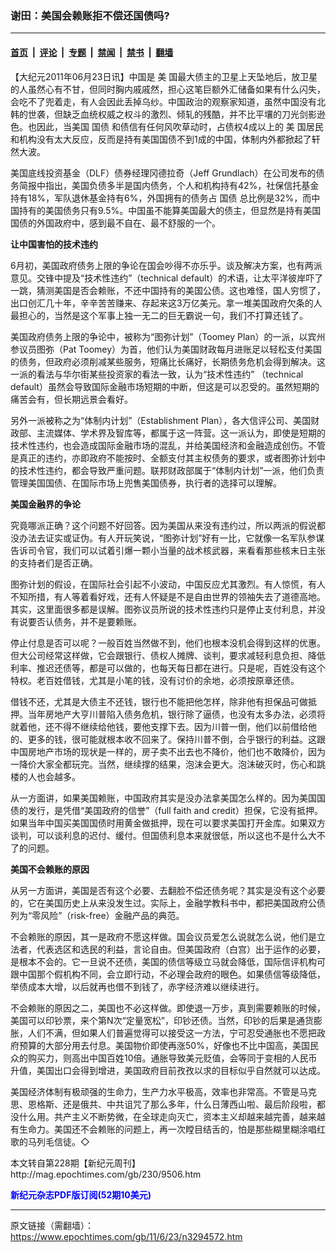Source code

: ### 谢田：美国会赖账拒不偿还国债吗?

---

#### [首页](../../../..?n3294572) &nbsp;|&nbsp; [评论](../../../../../epoch-comment?n3294572) &nbsp;|&nbsp; [专题](../../../../../epoch-special?n3294572) &nbsp;|&nbsp; [禁闻](../../../../../epoch-news?n3294572) &nbsp;|&nbsp; [禁书](../../../../../books?n3294572) &nbsp;|&nbsp; [翻墙](https://github.com/gfw-breaker/nogfw/blob/master/README.md?n3294572)


<div class="post_content" id="artbody" itemprop="articleBody">
 <!-- article content begin -->
 <p>
  【大纪元2011年06月23日讯】中国是
  <ok href="https://www.epochtimes.com/gb/tag/%E7%BE%8E.html">
   美
  </ok>
  国最大债主的卫星上天坠地后，放卫星的人虽然心有不甘，但同时胸内戚戚然，担心这笔巨额外汇储备如果有什么闪失，会吃不了兜着走，有人会因此丢掉乌纱。中国政治的观察家知道，虽然中国没有北韩的世袭，但缺乏血统权威之权斗的激烈、倾轧的残酷，并不比平壤的刀光剑影逊色。也因此，当美国
  <ok href="https://www.epochtimes.com/gb/tag/%E5%9B%BD%E5%80%BA.html">
   国债
  </ok>
  和债信有任何风吹草动时，占债权4成以上的
  <ok href="https://www.epochtimes.com/gb/tag/%E7%BE%8E.html">
   美
  </ok>
  国居民和机构没有太大反应，反而是持有美国国债不到1成的中国，体制内外都掀起了轩然大波。
 </p>
 <p>
  美国底线投资基金（DLF）债券经理冈德拉奇（Jeff Grundlach）在公司发布的债务简报中指出，美国负债多半是国内债务，个人和机构持有42%，社保信托基金持有18%，军队退休基金持有6%，外国拥有的债务占
  <ok href="https://www.epochtimes.com/gb/tag/%E5%9B%BD%E5%80%BA.html">
   国债
  </ok>
  总比例是32%，而中国持有的美国债务只有9.5%。中国虽不能算美国最大的债主，但显然是持有美国国债的外国政府中，感到最不自在、最不舒服的一个。
 </p>
 <p>
  <b>
   让中国害怕的技术违约
  </b>
 </p>
 <p>
  6月初，美国政府债务上限的争论在国会吵得不亦乐乎。谈及解决方案，也有两派意见。交锋中提及“技术性违约”（technical default）的术语，让太平洋彼岸吓了一跳，猜测美国是否会赖账，不还中国持有的美国公债。这也难怪，国人穷惯了，出口创汇几十年，辛辛苦苦赚来、存起来这3万亿美元。拿一堆美国政府欠条的人最担心的，当然是这个军事上独一无二的巨无霸说一句，我们不打算还钱了。
 </p>
 <p>
  美国政府债务上限的争论中，被称为“图弥计划”（Toomey Plan）的一派，以宾州参议员图弥（Pat Toomey）为首，他们认为美国财政每月进账足以轻松支付美国的债务，但政府必须削减某些服务，短痛比长痛好，长期债务危机会得到解决。这一派的看法与华尔街某些投资家的看法一致，认为“技术性违约” （technical default）虽然会导致国际金融市场短期的中断，但这是可以忍受的。虽然短期的痛苦会有，但长期远景会看好。
 </p>
 <p>
  另外一派被称之为“体制内计划”（Establishment Plan），各大信评公司、美国财政部、主流媒体、学术界及智库等，都属于这一阵营。这一派认为，即使是短期的技术性违约，也会造成国际金融市场的混乱，并给美国经济和金融造成创伤。不管是真正的违约，亦即政府不能按时、全额支付其主权债务的要求，或者图弥计划中的技术性违约，都会导致严重问题。联邦财政部属于“体制内计划”一派，他们负责管理美国国债、在国际市场上兜售美国债券，执行者的选择可以理解。
 </p>
 <p>
  <b>
   美国金融界的争论
  </b>
 </p>
 <p>
  究竟哪派正确？这个问题不好回答。因为美国从来没有违约过，所以两派的假说都没办法去证实或证伪。有人开玩笑说，“图弥计划”好有一比，它就像一名军队参谋告诉司令官，我们可以试着引爆一颗小当量的战术核武器，来看看那些核末日主张的支持者们是否正确。
 </p>
 <p>
  图弥计划的假设，在国际社会引起不小波动，中国反应尤其激烈。有人惊慌，有人不知所措，有人等着看好戏，还有人怀疑是不是自由世界的领袖失去了道德高地。其实，这里面很多都是误解。图弥议员所说的技术性违约只是停止支付利息，并没有说要否认债务，并不是要赖账。
 </p>
 <p>
  停止付息是否可以呢？一般百姓当然做不到，他们也根本没机会得到这样的优惠。但大公司经常这样做，它会跟银行、债权人摊牌、谈判，要求减轻利息负担、降低利率、推迟还债等，都是可以做的，也每天每日都在进行。只是呢，百姓没有这个特权。老百姓借钱，尤其是小笔的钱，没有讨价的余地，必须按原章还债。
 </p>
 <p>
  借钱不还，尤其是大债主不还钱，银行也不能把他怎样，除非他有担保品可做抵押。当年房地产大亨川普陷入债务危机，银行除了逼债，也没有太多办法，必须将就着他，还不得不继续给他钱，要他支撑下去。因为川普一倒，他们以前借给他的、更多的钱，很可能就根本收不回来了。保持川普不倒，合乎银行的利益。这跟中国房地产市场的现状是一样的，房子卖不出去也不降价，他们也不敢降价，因为一降价大家全都玩完。当然，继续撑的结果，泡沫会更大。泡沫破灭时，伤心和跳楼的人也会越多。
 </p>
 <p>
  从一方面讲，如果美国赖账，中国政府其实是没办法拿美国怎么样的。因为美国国债的发行，是凭借“美国政府的信誉”（full faith and credit）担保，它没有抵押。如果当年中国买美国国债时用黄金做抵押，现在可以要求美国打开金库。如果双方谈判，可以谈利息的迟付、缓付。但国债利息本来就很低，所以这也不是什么大不了的问题。
 </p>
 <p>
  <b>
   美国不会赖账的原因
  </b>
 </p>
 <p>
  从另一方面讲，美国是否有这个必要、去翻脸不偿还债务呢？其实是没有这个必要的，它在美国历史上从来没发生过。实际上，金融学教科书中，都把美国政府公债列为“零风险”（risk-free）金融产品的典范。
 </p>
 <p>
  不会赖账的原因，其一是政府不愿这样做。国会议员爱怎么说就怎么说，他们是立法者，代表选区和选民的利益，言论自由。但美国政府（白宫）出于运作的必要，是根本不会的。它一旦说不还债，美国的债信等级立马就会降低，国际信评机构可跟中国那个假机构不同，会立即行动，不必理会政府的眼色。如果债信等级降低，举债成本大增，以后就再也借不到钱了，赤字经济难以继续进行。
 </p>
 <p>
  不会赖账的原因之二，美国也不必这样做。即使退一万步，真到需要赖账的时候，美国可以印钞票，来个第N次“定量宽松”，印钞还债。当然，印钞的后果是通货膨胀，人们不满，但如果人们普遍觉得可以接受这一方法，宁可忍受通胀也不愿把政府预算的大部分用去付息。美国物价即使再涨50%，好像也不比中国高，美国民众的购买力，则高出中国百姓10倍。通胀导致美元贬值，会等同于变相的人民币升值，美国出口会得到增进，美国政府目前孜孜以求的目标似乎自然就可以达成。
 </p>
 <p>
  美国经济体制有极顽强的生命力，生产力水平极高，效率也非常高。不管是马克思、恩格斯、还是俄共、中共诅咒了那么多年，什么日薄西山啦、最后阶段啦，都没什么用。共产主义不断势微，在全球走向灭亡，资本主义却越来越完善，越来越有生命力。美国还不会赖账的问题上，再一次瞠目结舌的，怕是那些糊里糊涂唱红歌的马列毛信徒。◇
 </p>
 <p>
  本文转自第228期【新纪元周刊】
  <br/>
  <ok href=" http://mag.epochtimes.com/gb/230/9506.htm " target="_blank">
   http://mag.epochtimes.com/gb/230/9506.htm
  </ok>
 </p>
 <p>
  <ok href="http://mag.epochtimes.com/pdfmag/home.html">
   <font color="blue">
    <b>
     新纪元杂志PDF版订阅(52期10美元)
    </b>
   </font>
  </ok>
 </p>
 <p>
  <!-- article content end -->
  <div id="below_article_ad">
  </div>
 </p>
</div>


---

原文链接（需翻墙）：https://www.epochtimes.com/gb/11/6/23/n3294572.htm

▶ [Task goal]:
With "default" as the string to match, show every line of the entries above that has it.

▶ [Answer to this problem]:
  6月初，美国政府债务上限的争论在国会吵得不亦乐乎。谈及解决方案，也有两派意见。交锋中提及“技术性违约”（technical default）的术语，让太平洋彼岸吓了一跳，猜测美国是否会赖账，不还中国持有的美国公债。这也难怪，国人穷惯了，出口创汇几十年，辛辛苦苦赚来、存起来这3万亿美元。拿一堆美国政府欠条的人最担心的，当然是这个军事上独一无二的巨无霸说一句，我们不打算还钱了。
  美国政府债务上限的争论中，被称为“图弥计划”（Toomey Plan）的一派，以宾州参议员图弥（Pat Toomey）为首，他们认为美国财政每月进账足以轻松支付美国的债务，但政府必须削减某些服务，短痛比长痛好，长期债务危机会得到解决。这一派的看法与华尔街某些投资家的看法一致，认为“技术性违约” （technical default）虽然会导致国际金融市场短期的中断，但这是可以忍受的。虽然短期的痛苦会有，但长期远景会看好。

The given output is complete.